Musings,  Travel

Untethered

Three weeks ago, I told my mother I loved her for the last time. 

Two days later, I was living my greatest fear – she was gone.

Now, I am one of those daughters, without a mother.

 

Our relationship was far from perfect.

She was a worrier. Worrying about where I was, who I was with, all the dangers lurking about.

As her only child, all her fears, along with all her love were projected on me. When you’re a young woman who just wants to see the world, it’s a blessing and a curse. 

 

Knowing there’s someone you can call home when the world away gets too hard, while carrying the guilt of leaving them behind. 

 

Some days  I would avoid her calls, because I couldn’t bear her quietly pleading “when are you coming home?”.

There were arguments and playful fights about this my need to wander.

“I’m never going to meet this boyfriend you keep asking about if I’m home with you every Friday night now am I?” I would tease.

“I’m not asking you for permission, I’m just informing you”, I said the first time I paid for a solo trip all by myself.

Often, it made me sad, how hard she made it for me to leave.

In her last moments, I’m glad I was with her. I’m glad I went home.

I always thought she didn’t understand. But as I look through all our memories, I realize it was her who gave me all my first adventures.

My father worked abroad, and we moved a lot for him –  but it was with her, I got to experience the world through a thousand different lenses.

 

My first flight, to Kano. All the future flights, where she would let me sit by the window, so I could stare at the clouds and the stars. Where she’d order beef if I ordered chicken, just so I could see what was in the other meal. 

When I got my first passport, somewhere between 3 and 4, I remember her showing me where to put my childhood signature.

 

It was through her, I learned the art of getting lost in a new city, in an era without Google Maps. 

Armed with only basic French (enough to say hello and haggle), destination unknown.  Her charm always left a mark, because if we returned a year later, the shopkeepers we met would greet her with excitement.

Exploring the forest in the Gambia, you held my hand while I touched everything

While my dad was off working, she found a way to make even the most mundane cities exciting; inventing her own game of Dominoes (because I would learn later that the rules were completely different), watching local cartoons with me, and indulging my curious little projects. Whether I wanted to be a baker who put smarties in muffins or a fashion designer who made paper clothes for my dolls,

She showed me that it was possible to hit pause, or start over completely – every time she had to take a long sabbatical when we needed to move to a new city long term. 

Photobombing at the old Village Walk

In my travels, I find myself boarding trains with no plan in particular – just looking out the window and taking in the city.

Though I hated when she dragged me to markets in my childhood, I still find myself strolling through isles of spices and leather shoes; smells that remind me of her. 

 

It turns out, all her worry wasn’t from a place of misunderstanding – she herself gave me this desire to experience. 

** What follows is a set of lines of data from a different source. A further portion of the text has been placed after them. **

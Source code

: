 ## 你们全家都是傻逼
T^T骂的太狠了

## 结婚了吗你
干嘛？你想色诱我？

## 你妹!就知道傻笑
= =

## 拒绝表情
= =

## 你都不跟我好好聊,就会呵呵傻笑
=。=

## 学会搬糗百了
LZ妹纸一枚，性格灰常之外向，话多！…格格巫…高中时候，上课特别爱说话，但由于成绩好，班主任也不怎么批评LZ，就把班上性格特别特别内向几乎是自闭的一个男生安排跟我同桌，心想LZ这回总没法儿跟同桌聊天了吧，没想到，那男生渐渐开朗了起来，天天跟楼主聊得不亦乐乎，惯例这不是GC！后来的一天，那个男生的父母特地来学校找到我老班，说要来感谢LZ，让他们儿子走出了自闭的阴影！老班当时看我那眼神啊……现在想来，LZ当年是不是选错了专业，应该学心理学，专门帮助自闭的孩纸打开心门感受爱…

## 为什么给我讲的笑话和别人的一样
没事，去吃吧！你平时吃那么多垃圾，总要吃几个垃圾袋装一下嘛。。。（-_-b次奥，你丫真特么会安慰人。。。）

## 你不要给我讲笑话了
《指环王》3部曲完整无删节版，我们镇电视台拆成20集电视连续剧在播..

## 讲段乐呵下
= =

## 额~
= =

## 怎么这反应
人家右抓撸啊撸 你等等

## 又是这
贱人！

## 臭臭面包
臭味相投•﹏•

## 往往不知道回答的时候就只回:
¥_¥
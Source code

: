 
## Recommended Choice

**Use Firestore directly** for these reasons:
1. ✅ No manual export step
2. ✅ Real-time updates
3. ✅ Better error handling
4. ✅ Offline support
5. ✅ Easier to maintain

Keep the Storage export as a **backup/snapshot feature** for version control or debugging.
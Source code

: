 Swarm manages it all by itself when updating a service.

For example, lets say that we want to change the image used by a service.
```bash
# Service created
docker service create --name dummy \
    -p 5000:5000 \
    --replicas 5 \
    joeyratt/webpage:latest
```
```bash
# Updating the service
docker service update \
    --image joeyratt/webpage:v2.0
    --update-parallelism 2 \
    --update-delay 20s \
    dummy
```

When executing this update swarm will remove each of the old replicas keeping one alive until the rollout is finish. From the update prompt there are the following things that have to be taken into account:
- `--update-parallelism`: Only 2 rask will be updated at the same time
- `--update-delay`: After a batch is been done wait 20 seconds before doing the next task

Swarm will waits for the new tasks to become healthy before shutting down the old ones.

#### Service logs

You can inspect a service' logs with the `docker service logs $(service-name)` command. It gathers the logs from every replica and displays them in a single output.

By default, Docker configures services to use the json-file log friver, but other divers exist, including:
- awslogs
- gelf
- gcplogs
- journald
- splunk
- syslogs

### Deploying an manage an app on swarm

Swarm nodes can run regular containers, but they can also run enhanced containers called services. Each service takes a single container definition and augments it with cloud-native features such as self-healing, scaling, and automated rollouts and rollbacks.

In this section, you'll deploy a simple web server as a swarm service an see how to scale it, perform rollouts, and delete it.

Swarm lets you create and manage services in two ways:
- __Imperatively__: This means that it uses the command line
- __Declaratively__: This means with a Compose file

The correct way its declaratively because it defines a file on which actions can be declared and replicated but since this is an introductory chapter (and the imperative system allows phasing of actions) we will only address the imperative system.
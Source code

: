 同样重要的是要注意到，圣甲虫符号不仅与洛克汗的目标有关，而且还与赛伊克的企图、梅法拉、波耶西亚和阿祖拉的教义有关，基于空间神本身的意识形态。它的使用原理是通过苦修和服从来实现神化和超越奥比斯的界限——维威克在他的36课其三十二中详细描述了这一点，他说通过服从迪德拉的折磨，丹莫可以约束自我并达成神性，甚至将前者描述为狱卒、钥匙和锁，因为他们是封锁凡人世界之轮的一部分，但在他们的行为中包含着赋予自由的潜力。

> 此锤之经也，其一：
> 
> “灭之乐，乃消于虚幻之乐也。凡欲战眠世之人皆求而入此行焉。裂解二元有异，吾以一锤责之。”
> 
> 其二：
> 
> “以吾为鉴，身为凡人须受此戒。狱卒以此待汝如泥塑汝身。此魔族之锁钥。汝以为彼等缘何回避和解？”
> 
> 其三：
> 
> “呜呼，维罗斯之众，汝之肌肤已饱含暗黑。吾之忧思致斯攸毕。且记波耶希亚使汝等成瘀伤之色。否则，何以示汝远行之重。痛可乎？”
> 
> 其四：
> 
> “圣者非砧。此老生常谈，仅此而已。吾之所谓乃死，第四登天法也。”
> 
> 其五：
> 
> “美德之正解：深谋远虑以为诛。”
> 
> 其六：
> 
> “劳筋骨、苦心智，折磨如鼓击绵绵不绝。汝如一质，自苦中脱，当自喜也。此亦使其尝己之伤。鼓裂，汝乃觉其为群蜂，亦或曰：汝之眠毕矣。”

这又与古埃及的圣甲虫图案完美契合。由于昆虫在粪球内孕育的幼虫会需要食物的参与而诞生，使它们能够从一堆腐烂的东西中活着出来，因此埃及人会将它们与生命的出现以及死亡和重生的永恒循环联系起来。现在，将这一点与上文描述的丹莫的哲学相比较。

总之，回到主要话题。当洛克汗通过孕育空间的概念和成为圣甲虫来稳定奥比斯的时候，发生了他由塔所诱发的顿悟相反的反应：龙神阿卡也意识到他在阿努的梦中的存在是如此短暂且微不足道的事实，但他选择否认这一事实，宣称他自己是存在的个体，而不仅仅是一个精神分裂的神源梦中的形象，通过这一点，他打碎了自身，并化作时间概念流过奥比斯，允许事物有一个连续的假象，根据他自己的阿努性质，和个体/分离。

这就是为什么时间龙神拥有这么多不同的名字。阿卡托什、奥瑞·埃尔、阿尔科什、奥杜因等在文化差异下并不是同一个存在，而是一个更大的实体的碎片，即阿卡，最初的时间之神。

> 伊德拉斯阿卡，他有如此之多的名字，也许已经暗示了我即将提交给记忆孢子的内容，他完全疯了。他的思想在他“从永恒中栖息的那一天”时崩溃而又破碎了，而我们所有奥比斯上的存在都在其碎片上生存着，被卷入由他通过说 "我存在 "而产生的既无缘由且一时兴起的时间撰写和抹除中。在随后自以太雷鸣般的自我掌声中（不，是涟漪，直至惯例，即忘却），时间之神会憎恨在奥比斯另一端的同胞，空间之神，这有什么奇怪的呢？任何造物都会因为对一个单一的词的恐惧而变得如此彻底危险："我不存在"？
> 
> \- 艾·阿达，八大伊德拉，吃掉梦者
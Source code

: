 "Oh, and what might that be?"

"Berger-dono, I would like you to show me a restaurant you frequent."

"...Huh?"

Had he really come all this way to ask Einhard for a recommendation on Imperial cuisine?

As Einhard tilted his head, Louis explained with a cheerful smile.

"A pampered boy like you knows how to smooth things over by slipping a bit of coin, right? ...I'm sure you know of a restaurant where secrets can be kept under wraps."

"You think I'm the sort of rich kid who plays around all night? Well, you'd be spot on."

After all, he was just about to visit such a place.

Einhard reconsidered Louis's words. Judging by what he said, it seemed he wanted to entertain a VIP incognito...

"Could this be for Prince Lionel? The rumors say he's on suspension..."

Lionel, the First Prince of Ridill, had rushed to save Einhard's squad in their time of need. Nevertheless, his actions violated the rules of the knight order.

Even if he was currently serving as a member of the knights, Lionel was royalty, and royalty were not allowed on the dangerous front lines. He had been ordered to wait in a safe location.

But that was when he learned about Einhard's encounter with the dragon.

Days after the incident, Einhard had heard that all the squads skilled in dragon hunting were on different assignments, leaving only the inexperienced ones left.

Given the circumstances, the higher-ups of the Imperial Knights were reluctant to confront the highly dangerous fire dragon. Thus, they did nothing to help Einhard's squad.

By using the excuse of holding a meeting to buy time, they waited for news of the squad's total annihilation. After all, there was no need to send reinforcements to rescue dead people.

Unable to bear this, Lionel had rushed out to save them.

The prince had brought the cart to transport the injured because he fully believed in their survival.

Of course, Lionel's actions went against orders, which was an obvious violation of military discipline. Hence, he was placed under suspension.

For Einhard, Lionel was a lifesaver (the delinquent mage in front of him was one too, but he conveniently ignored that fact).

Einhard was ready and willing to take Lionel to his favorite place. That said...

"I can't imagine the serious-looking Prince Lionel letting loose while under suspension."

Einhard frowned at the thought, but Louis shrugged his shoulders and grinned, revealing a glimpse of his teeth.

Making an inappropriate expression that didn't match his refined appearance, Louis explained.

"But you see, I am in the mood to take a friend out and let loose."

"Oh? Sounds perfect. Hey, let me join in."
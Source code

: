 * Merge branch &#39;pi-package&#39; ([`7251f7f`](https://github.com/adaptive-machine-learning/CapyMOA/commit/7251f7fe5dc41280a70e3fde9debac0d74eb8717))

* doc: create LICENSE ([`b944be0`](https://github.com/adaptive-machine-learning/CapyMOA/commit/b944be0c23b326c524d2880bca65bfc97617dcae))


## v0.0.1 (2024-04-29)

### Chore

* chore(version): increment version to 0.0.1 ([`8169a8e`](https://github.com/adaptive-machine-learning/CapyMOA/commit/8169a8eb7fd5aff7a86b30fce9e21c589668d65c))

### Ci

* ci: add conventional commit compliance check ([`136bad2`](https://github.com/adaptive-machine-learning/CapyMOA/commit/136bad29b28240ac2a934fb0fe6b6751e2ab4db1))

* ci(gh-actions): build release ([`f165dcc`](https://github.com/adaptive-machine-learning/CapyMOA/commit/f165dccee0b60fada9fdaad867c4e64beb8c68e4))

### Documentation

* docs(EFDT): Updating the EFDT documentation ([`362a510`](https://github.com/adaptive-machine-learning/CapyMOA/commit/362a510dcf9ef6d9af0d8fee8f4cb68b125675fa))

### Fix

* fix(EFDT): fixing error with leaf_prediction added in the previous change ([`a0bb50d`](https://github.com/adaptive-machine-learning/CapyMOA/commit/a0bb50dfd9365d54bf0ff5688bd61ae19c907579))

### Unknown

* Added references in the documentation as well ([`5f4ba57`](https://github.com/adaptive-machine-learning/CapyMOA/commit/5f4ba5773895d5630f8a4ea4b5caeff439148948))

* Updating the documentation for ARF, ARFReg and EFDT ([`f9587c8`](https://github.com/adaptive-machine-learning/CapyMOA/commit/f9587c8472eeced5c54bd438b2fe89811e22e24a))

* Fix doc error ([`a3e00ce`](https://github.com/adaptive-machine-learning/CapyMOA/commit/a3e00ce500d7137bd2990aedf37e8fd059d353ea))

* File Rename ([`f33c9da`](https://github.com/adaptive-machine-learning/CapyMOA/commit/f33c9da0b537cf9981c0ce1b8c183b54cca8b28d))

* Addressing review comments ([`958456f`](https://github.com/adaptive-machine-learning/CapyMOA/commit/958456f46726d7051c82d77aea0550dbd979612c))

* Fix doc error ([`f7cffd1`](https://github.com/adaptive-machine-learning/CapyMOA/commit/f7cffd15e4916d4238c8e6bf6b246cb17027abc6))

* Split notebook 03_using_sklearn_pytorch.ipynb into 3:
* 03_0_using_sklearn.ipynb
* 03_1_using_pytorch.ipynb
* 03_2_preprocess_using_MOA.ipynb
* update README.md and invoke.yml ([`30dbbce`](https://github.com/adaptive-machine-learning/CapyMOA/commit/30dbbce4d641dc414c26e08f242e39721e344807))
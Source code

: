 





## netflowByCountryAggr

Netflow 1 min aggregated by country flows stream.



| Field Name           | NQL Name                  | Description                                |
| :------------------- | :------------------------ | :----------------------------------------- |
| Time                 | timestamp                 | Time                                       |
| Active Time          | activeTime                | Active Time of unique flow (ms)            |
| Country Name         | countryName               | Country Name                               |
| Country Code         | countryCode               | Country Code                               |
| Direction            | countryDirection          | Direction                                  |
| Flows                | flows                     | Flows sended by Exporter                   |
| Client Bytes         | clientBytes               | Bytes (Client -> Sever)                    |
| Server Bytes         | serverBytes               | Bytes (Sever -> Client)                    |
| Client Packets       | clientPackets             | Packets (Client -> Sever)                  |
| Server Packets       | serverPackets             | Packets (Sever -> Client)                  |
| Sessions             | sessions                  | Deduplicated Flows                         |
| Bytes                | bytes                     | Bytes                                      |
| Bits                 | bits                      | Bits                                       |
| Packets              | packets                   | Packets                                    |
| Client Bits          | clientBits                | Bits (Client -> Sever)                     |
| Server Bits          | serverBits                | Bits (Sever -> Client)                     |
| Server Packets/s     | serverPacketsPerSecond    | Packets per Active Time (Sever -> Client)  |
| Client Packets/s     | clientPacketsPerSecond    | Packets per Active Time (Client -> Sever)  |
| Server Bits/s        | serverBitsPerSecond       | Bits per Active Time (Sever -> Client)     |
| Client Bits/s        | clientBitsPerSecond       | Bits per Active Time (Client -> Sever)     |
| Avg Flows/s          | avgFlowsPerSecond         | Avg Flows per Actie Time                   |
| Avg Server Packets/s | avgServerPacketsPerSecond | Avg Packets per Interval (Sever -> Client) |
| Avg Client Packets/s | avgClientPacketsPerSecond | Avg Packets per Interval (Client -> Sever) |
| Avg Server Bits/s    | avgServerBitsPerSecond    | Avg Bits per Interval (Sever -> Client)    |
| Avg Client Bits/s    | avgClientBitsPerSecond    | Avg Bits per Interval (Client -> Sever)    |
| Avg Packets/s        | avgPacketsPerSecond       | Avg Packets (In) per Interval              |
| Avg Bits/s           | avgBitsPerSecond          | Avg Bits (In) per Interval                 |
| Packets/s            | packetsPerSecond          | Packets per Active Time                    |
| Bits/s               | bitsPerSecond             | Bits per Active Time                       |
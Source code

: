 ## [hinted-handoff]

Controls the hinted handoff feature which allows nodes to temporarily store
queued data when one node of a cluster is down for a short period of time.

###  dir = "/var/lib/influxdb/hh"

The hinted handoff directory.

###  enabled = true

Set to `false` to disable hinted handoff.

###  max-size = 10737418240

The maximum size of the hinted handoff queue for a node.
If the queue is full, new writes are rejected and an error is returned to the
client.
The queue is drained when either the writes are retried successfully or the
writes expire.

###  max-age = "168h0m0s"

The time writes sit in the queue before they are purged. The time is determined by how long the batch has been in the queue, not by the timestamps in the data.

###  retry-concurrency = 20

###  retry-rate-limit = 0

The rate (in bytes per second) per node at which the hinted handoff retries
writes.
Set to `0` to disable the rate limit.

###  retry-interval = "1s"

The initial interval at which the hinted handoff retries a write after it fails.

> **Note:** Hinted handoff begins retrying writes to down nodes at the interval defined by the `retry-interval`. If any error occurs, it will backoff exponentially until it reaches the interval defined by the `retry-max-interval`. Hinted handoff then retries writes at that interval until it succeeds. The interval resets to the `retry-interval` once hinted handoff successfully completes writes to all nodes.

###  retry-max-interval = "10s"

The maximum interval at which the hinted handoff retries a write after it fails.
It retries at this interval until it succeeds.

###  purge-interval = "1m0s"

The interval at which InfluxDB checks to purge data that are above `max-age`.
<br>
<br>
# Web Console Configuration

It was love, knowing she and my father were the only ones I had looking out for me.

 

I am sad, truly. I feel lost, directionless, and I cannot for the life of me answer the question “What next?”

I’m on my own now. I could go to the Amazon for a month, and my pragmatic father wouldn’t flinch (as long as he has my exact location and way to reach me, of course). I already miss her worrying. 

The last few months for me have been tumultuous; trying to figure out what to do next, how to be as close to her as possible. But life, as they say, happens while you’re making other plans. 

The summer I saw Spirited Away for the first time. I can still taste and smell it. The apartment, the baguettes and the couscous.

My greatest fear in the world has come true. And somehow, my heart is still beating.

Now, the one thing she dreaded me doing alone, will help me stay close to her. Visiting the places she used to take me, making concrete plans for the places she wanted to take me. 

Gaborone – I’ve always been the morning person expecting everyone else to be up at 6am.

I miss you mummy. But now, you can go everywhere with me. In fact, you are everywhere. 

By the lake where we had our picnics, on the beach where I complained about all the sand, even on the swinging pirate ship where I’d close my eyes and grip your hand for dear life. 

 

In this bittersweet chapter; I feel for the first time in my life, completely untethered.